*What you should do:* The part below that opens with the line containing "Before run you" and closes with the line containing "Prediction by XGBoost" should be copied exactly, minus any pictures.

(Collected data)
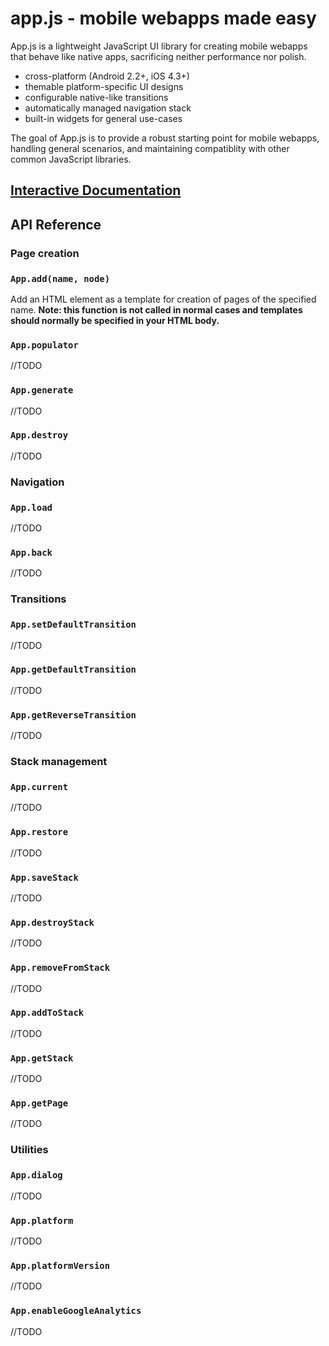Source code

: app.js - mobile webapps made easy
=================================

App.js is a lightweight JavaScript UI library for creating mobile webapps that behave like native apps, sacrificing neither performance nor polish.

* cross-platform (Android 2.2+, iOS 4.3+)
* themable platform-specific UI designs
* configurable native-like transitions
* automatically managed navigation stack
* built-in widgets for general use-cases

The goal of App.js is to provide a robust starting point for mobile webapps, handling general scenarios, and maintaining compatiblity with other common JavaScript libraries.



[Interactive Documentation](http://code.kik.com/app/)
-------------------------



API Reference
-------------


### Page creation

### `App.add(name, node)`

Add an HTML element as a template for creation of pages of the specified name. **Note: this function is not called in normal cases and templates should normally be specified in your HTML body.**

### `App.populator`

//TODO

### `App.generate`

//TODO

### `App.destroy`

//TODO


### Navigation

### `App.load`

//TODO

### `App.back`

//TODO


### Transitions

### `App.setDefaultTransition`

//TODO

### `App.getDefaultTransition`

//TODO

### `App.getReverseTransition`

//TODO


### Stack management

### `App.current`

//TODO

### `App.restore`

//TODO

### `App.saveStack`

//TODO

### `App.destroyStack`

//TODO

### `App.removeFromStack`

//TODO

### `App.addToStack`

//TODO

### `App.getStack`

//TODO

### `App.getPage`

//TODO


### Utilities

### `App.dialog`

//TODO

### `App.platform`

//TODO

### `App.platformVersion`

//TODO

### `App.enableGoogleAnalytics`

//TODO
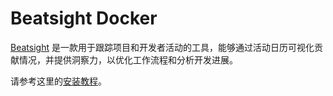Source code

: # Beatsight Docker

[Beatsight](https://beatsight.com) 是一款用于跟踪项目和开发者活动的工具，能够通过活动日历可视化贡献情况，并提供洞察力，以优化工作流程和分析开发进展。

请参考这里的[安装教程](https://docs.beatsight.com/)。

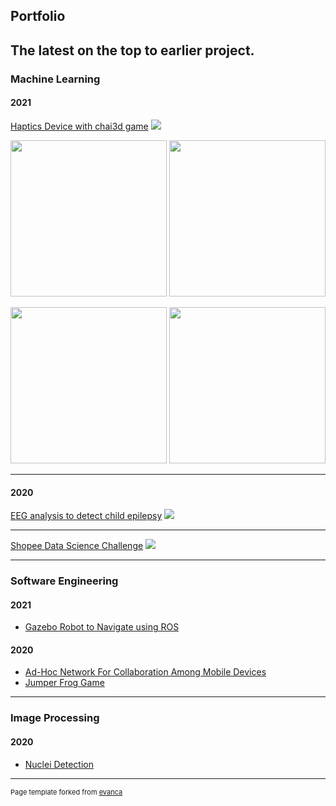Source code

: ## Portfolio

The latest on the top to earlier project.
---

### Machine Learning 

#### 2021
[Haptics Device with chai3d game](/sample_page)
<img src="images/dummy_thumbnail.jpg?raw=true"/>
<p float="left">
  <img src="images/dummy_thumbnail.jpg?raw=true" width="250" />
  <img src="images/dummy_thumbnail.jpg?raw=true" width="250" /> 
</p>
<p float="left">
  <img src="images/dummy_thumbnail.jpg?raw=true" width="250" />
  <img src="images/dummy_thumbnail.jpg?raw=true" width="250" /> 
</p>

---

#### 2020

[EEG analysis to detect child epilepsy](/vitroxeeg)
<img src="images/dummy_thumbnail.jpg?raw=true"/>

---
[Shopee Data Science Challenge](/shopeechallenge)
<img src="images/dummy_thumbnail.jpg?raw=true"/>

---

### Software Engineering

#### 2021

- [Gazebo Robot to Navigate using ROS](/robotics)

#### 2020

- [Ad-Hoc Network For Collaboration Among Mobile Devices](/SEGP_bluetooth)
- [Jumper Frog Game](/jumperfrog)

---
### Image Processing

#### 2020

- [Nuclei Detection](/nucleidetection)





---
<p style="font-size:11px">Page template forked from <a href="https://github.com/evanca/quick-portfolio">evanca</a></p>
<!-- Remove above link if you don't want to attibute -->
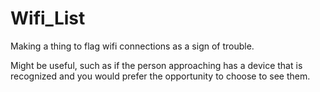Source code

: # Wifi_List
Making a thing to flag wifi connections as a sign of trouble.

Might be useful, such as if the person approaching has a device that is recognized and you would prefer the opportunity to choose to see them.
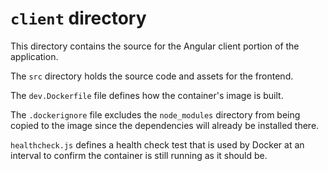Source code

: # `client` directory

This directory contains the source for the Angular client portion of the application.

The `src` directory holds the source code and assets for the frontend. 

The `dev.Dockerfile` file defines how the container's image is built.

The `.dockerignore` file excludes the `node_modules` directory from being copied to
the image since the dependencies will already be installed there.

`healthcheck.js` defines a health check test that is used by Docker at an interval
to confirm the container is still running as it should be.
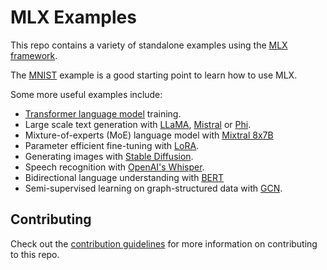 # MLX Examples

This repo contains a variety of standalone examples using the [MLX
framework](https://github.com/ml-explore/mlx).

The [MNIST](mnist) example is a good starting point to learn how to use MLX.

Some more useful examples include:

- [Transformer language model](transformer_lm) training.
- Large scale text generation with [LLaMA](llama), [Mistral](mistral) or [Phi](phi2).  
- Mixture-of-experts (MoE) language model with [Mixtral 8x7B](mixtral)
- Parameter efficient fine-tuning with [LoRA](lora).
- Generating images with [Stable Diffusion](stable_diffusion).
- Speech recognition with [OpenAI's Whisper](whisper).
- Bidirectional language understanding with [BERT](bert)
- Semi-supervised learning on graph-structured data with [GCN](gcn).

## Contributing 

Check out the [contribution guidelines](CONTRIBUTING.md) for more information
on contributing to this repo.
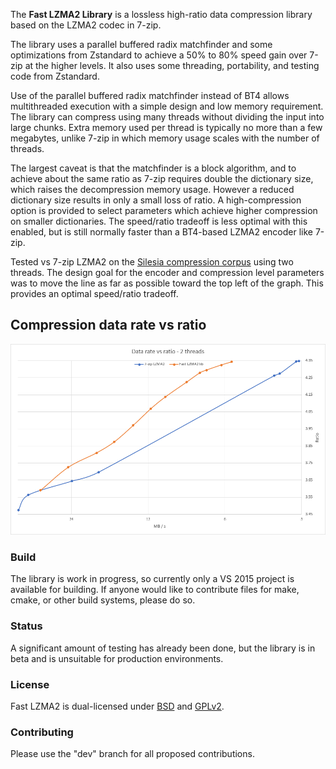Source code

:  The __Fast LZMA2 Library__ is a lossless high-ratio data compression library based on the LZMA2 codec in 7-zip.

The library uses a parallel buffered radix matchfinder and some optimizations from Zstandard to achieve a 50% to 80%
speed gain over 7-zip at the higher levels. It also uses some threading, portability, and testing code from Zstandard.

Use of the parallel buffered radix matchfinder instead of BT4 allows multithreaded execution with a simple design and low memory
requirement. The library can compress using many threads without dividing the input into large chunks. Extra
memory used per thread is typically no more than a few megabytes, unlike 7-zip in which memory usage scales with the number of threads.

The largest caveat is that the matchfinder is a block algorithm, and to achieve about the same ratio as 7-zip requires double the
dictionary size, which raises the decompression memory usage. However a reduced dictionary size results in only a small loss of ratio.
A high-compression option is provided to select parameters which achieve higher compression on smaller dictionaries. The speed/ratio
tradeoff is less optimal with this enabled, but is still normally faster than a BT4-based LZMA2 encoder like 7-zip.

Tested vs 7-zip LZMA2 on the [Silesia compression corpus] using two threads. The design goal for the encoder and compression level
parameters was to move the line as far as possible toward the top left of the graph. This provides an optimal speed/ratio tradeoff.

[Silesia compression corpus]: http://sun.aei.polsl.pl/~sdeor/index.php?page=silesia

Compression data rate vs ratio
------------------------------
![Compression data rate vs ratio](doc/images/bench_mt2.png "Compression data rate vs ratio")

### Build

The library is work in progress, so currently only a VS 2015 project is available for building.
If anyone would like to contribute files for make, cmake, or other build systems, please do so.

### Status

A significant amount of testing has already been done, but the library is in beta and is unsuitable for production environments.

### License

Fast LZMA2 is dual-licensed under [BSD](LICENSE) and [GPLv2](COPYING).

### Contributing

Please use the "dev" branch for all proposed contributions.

...

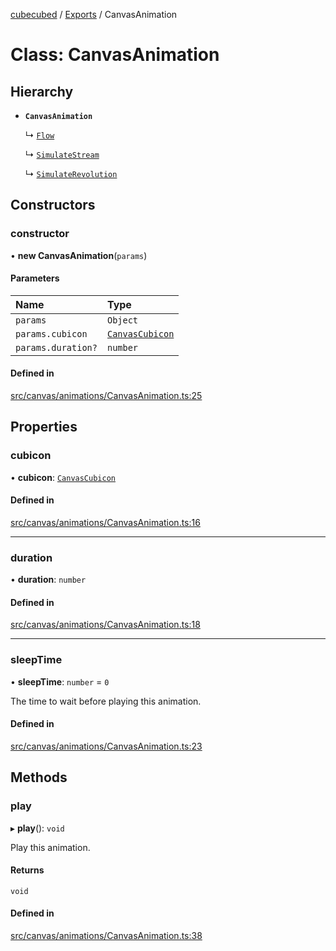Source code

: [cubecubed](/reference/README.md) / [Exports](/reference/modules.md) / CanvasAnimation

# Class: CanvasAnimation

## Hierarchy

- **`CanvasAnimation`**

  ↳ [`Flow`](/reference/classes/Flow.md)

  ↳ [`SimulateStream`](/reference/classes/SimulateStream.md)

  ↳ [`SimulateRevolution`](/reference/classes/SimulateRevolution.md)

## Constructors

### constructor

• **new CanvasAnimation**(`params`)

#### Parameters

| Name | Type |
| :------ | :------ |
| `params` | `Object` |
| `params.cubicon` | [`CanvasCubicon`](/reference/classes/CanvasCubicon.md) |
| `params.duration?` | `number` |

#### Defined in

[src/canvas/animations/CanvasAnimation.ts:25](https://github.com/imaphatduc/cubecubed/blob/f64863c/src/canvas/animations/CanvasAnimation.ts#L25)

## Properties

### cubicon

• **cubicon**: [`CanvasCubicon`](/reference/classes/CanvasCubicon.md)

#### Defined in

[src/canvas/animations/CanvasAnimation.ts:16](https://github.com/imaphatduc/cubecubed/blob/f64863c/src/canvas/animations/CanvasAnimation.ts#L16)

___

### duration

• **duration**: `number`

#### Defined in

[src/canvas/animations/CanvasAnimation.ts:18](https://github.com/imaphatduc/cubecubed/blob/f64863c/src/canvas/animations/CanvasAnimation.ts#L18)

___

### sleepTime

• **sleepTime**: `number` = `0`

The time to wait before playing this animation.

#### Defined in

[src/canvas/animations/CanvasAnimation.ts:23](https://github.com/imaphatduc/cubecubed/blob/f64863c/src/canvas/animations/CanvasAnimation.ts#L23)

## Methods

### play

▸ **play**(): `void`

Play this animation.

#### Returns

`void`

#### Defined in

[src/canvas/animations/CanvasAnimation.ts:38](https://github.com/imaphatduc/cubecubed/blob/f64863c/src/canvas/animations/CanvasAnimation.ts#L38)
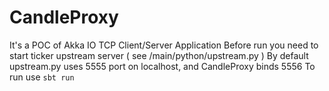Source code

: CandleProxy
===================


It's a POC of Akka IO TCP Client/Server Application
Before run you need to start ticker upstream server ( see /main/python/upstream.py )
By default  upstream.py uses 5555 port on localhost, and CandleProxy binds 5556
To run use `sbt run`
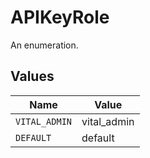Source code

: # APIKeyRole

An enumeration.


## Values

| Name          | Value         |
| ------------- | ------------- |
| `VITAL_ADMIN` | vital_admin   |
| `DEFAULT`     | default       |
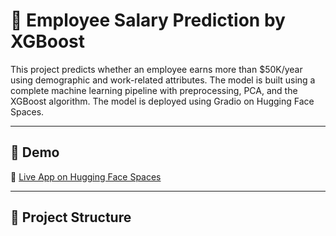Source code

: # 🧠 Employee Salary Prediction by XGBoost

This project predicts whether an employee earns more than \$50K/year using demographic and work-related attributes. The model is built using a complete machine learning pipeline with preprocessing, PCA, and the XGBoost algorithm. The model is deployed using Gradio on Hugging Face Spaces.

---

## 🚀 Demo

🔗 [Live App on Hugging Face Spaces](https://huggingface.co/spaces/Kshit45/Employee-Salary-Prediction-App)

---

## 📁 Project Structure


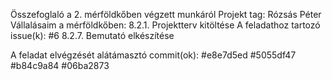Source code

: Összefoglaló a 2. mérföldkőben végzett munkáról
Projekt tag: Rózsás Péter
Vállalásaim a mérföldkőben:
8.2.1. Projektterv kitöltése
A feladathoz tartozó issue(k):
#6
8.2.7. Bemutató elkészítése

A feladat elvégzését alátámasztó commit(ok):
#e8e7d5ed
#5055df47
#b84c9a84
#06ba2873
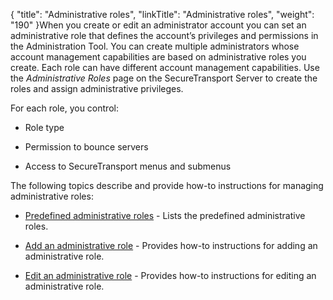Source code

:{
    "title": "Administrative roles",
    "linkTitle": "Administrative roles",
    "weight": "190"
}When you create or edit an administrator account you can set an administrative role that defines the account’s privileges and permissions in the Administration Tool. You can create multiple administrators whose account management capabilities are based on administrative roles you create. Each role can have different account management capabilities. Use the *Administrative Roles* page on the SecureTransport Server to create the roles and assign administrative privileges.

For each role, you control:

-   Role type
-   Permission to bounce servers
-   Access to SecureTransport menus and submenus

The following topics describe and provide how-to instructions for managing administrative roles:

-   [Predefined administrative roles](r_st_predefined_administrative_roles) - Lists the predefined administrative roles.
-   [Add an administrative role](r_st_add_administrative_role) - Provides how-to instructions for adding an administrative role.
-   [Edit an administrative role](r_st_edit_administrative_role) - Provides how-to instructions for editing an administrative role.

==

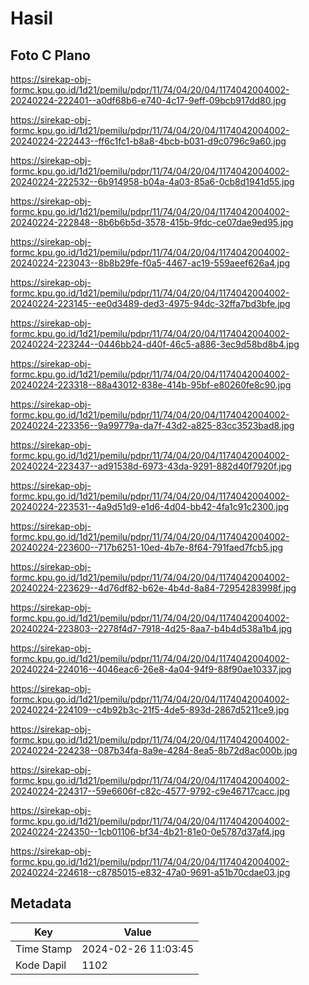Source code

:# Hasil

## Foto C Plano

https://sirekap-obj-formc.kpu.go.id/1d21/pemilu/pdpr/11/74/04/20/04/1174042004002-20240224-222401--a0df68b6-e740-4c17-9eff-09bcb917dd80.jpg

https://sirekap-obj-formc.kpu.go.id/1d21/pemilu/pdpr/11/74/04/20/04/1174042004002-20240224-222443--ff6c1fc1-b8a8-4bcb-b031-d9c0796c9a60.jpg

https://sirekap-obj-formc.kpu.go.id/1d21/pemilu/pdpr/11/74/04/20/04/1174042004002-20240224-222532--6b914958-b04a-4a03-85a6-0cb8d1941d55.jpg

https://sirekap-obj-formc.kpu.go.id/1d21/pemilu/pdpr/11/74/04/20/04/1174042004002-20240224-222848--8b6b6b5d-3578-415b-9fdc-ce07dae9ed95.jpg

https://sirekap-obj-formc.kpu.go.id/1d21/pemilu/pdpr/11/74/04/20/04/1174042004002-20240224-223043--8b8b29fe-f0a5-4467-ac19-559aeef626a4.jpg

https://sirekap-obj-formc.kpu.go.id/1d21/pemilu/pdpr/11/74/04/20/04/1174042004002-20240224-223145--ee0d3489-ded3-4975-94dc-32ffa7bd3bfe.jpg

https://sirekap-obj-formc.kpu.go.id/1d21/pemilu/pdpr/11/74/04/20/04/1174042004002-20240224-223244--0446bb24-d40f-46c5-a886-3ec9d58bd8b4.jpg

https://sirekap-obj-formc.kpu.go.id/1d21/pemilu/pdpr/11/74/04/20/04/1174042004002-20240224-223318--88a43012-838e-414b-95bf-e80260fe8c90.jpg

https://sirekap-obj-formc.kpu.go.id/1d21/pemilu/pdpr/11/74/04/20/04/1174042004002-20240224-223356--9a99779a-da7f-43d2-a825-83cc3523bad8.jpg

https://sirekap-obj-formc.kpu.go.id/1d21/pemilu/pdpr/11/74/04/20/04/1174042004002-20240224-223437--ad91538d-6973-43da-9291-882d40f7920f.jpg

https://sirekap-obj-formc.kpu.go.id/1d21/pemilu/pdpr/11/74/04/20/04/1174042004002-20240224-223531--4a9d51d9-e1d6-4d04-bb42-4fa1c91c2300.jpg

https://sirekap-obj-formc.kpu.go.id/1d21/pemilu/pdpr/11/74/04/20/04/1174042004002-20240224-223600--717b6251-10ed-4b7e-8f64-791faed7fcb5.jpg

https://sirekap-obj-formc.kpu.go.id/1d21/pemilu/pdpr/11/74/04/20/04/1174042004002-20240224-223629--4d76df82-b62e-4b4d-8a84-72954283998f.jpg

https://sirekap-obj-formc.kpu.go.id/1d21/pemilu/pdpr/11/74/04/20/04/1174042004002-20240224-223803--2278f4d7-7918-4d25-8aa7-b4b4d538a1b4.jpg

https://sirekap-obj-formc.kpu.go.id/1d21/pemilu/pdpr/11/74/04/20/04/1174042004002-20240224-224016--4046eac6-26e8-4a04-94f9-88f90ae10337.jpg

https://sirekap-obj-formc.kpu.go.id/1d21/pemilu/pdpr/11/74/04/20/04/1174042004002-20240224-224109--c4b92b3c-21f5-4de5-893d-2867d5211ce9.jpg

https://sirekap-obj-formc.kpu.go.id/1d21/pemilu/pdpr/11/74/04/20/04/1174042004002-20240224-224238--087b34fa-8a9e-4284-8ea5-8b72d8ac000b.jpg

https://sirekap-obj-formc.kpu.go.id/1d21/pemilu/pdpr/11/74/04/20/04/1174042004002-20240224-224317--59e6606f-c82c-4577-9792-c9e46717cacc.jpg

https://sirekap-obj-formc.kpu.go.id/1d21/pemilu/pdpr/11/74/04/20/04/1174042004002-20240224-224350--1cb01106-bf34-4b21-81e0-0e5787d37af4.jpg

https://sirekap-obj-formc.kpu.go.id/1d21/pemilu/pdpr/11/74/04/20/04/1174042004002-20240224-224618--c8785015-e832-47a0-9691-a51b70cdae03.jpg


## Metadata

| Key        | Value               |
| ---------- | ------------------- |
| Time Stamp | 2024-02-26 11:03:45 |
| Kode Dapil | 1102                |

*Exercise answer:*
Before run you need to start ticker upstream server ( see /main/python/upstream.py )
By default  upstream.py uses 5555 port on localhost, and CandleProxy binds 5556
To run use `sbt run`
Source code

: # APIKeyRole

An enumeration.


## Values

| Name          | Value         |
| ------------- | ------------- |
| `VITAL_ADMIN` | vital_admin   |
| `DEFAULT`     | default       |
Source code

: # 🧠 Employee Salary Prediction by XGBoost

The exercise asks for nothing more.